▶ **Description of the task**
Reproduce the line containing "- Enemy SR CR" and every line after it through the end of the records. Include nothing else.

▶ **Dataset entries**
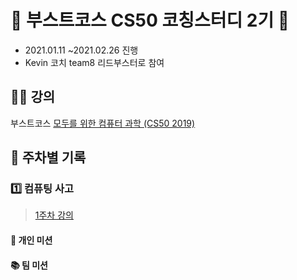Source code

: # 🚀 부스트코스 CS50 코칭스터디 2기 🚀
* 2021.01.11 ~2021.02.26 진행
* Kevin 코치 team8 리드부스터로 참여

## 👨‍🏫 강의
부스트코스 [모두를 위한 컴퓨터 과학 (CS50 2019)](https://www.boostcourse.org/cs112)

## 🌈 주차별 기록

### 1️⃣ 컴퓨팅 사고
> [1주차 강의](https://www.boostcourse.org/cs112/joinLectures/41485)

#### 📙 개인 미션

#### 📚 팀 미션
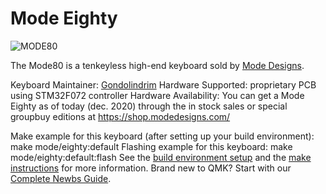 # Mode Eighty

![MODE80](https://imgur.com/t/mechanicalkeyboards/8Uf6c2m?nc=1)

The Mode80 is a tenkeyless high-end keyboard sold by [Mode Designs](https://shop.modedesigns.com/).

Keyboard Maintainer: [Gondolindrim](https://github.com/gondolindrim)
Hardware Supported: proprietary PCB using STM32F072 controller
Hardware Availability: You can get a Mode Eighty as of today (dec. 2020) through the in stock sales or special groupbuy editions at https://shop.modedesigns.com/

Make example for this keyboard (after setting up your build environment):
    make mode/eighty:default
Flashing example for this keyboard:
    make mode/eighty:default:flash
See the [build environment setup](https://docs.qmk.fm/#/getting_started_build_tools) and the [make instructions](https://docs.qmk.fm/#/getting_started_make_guide) for more information. Brand new to QMK? Start with our [Complete Newbs Guide](https://docs.qmk.fm/#/newbs).
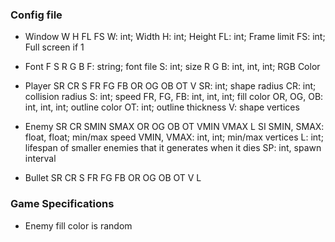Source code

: ### Config file
- Window W H FL FS
  W: int; Width
  H: int; Height
  FL: int; Frame limit
  FS: int; Full screen if 1

- Font F S R G B
  F: string; font file
  S: int; size
  R G B: int, int, int; RGB Color

- Player SR CR S FR FG FB OR OG OB OT V
  SR: int; shape radius
  CR: int; collision radius
  S: int; speed
  FR, FG, FB: int, int, int; fill color
  OR, OG, OB: int, int, int; outline color
  OT: int; outline thickness
  V: shape vertices

- Enemy SR CR SMIN SMAX OR OG OB OT VMIN VMAX L SI
  SMIN, SMAX: float, float; min/max speed
  VMIN, VMAX: int, int; min/max vertices
  L: int; lifespan of smaller enemies that it generates when it dies
  SP: int, spawn interval

- Bullet SR CR S FR FG FB OR OG OB OT V L


### Game Specifications
- Enemy fill color is random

▶ **Response area**
- Enemy SR CR SMIN SMAX OR OG OB OT VMIN VMAX L SI
  SMIN, SMAX: float, float; min/max speed
  VMIN, VMAX: int, int; min/max vertices
  L: int; lifespan of smaller enemies that it generates when it dies
  SP: int, spawn interval

- Bullet SR CR S FR FG FB OR OG OB OT V L


### Game Specifications
- Enemy fill color is random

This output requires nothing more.